Problem to work on |
Whenever an image turns up, omit it and return the remaining data exactly.

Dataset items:
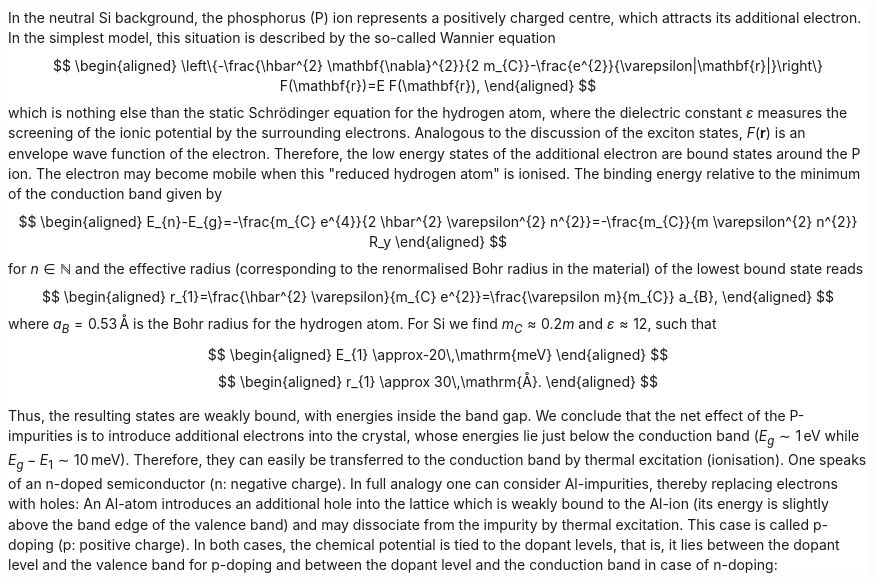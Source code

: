 In the neutral Si background, the phosphorus (P) ion represents a positively charged centre, which attracts its additional electron. In the simplest model, this situation is described by the so-called Wannier equation
$$
\begin{aligned}
\left\{-\frac{\hbar^{2} \mathbf{\nabla}^{2}}{2 m_{C}}-\frac{e^{2}}{\varepsilon|\mathbf{r}|}\right\} F(\mathbf{r})=E F(\mathbf{r}),
\end{aligned}
$$
which is nothing else than the static Schrödinger equation for the hydrogen atom, where the dielectric constant $\varepsilon$ measures the screening of the ionic potential by the surrounding electrons. Analogous to the discussion of the exciton states, $F(\mathbf{r})$ is an envelope wave function of the electron. Therefore, the low energy states of the additional electron are bound states around the P ion. The electron may become mobile when this "reduced hydrogen atom" is ionised. The binding energy relative to the minimum of the conduction band given by
$$
\begin{aligned}
E_{n}-E_{g}=-\frac{m_{C} e^{4}}{2 \hbar^{2} \varepsilon^{2} n^{2}}=-\frac{m_{C}}{m \varepsilon^{2} n^{2}} R_y
\end{aligned}
$$
for $n \in \mathbb{N}$ and the effective radius (corresponding to the renormalised Bohr radius in the material) of the lowest bound state reads
$$
\begin{aligned}
r_{1}=\frac{\hbar^{2} \varepsilon}{m_{C} e^{2}}=\frac{\varepsilon m}{m_{C}} a_{B},
\end{aligned}
$$
where $a_{B}=0.53\,\mathrm{Å}$ is the Bohr radius for the hydrogen atom. For Si we find $m_{C} \approx 0.2 m$ and $\varepsilon \approx 12$, such that
$$
\begin{aligned}
E_{1} \approx-20\,\mathrm{meV}
\end{aligned}
$$
$$
\begin{aligned}
r_{1} \approx 30\,\mathrm{Å}.
\end{aligned}
$$

Thus, the resulting states are weakly bound, with energies inside the band gap. We conclude that the net effect of the P-impurities is to introduce additional electrons into the crystal, whose energies lie just below the conduction band ($E_{g} \sim 1\,\mathrm{eV}$ while $E_{g}-E_{1} \sim 10\,\mathrm{meV}$). Therefore, they can easily be transferred to the conduction band by thermal excitation (ionisation). One speaks of an n-doped semiconductor (n: negative charge). In full analogy one can consider Al-impurities, thereby replacing electrons with holes: An Al-atom introduces an additional hole into the lattice which is weakly bound to the Al-ion (its energy is slightly above the band edge of the valence band) and may dissociate from the impurity by thermal excitation. This case is called p-doping (p: positive charge). In both cases, the chemical potential is tied to the dopant levels, that is, it lies between the dopant level and the valence band for p-doping and between the dopant level and the conduction band in case of n-doping:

Solution |
Source code

: In the neutral Si background, the phosphorus (P) ion represents a positively charged centre, which attracts its additional electron. In the simplest model, this situation is described by the so-called Wannier equation
$$
\begin{aligned}
\left\{-\frac{\hbar^{2} \mathbf{\nabla}^{2}}{2 m_{C}}-\frac{e^{2}}{\varepsilon|\mathbf{r}|}\right\} F(\mathbf{r})=E F(\mathbf{r}),
\end{aligned}
$$
which is nothing else than the static Schrödinger equation for the hydrogen atom, where the dielectric constant $\varepsilon$ measures the screening of the ionic potential by the surrounding electrons. Analogous to the discussion of the exciton states, $F(\mathbf{r})$ is an envelope wave function of the electron. Therefore, the low energy states of the additional electron are bound states around the P ion. The electron may become mobile when this "reduced hydrogen atom" is ionised. The binding energy relative to the minimum of the conduction band given by
$$
\begin{aligned}
E_{n}-E_{g}=-\frac{m_{C} e^{4}}{2 \hbar^{2} \varepsilon^{2} n^{2}}=-\frac{m_{C}}{m \varepsilon^{2} n^{2}} R_y
\end{aligned}
$$
for $n \in \mathbb{N}$ and the effective radius (corresponding to the renormalised Bohr radius in the material) of the lowest bound state reads
$$
\begin{aligned}
r_{1}=\frac{\hbar^{2} \varepsilon}{m_{C} e^{2}}=\frac{\varepsilon m}{m_{C}} a_{B},
\end{aligned}
$$
where $a_{B}=0.53\,\mathrm{Å}$ is the Bohr radius for the hydrogen atom. For Si we find $m_{C} \approx 0.2 m$ and $\varepsilon \approx 12$, such that
$$
\begin{aligned}
E_{1} \approx-20\,\mathrm{meV}
\end{aligned}
$$
$$
\begin{aligned}
r_{1} \approx 30\,\mathrm{Å}.
\end{aligned}
$$

Thus, the resulting states are weakly bound, with energies inside the band gap. We conclude that the net effect of the P-impurities is to introduce additional electrons into the crystal, whose energies lie just below the conduction band ($E_{g} \sim 1\,\mathrm{eV}$ while $E_{g}-E_{1} \sim 10\,\mathrm{meV}$). Therefore, they can easily be transferred to the conduction band by thermal excitation (ionisation). One speaks of an n-doped semiconductor (n: negative charge). In full analogy one can consider Al-impurities, thereby replacing electrons with holes: An Al-atom introduces an additional hole into the lattice which is weakly bound to the Al-ion (its energy is slightly above the band edge of the valence band) and may dissociate from the impurity by thermal excitation. This case is called p-doping (p: positive charge). In both cases, the chemical potential is tied to the dopant levels, that is, it lies between the dopant level and the valence band for p-doping and between the dopant level and the conduction band in case of n-doping:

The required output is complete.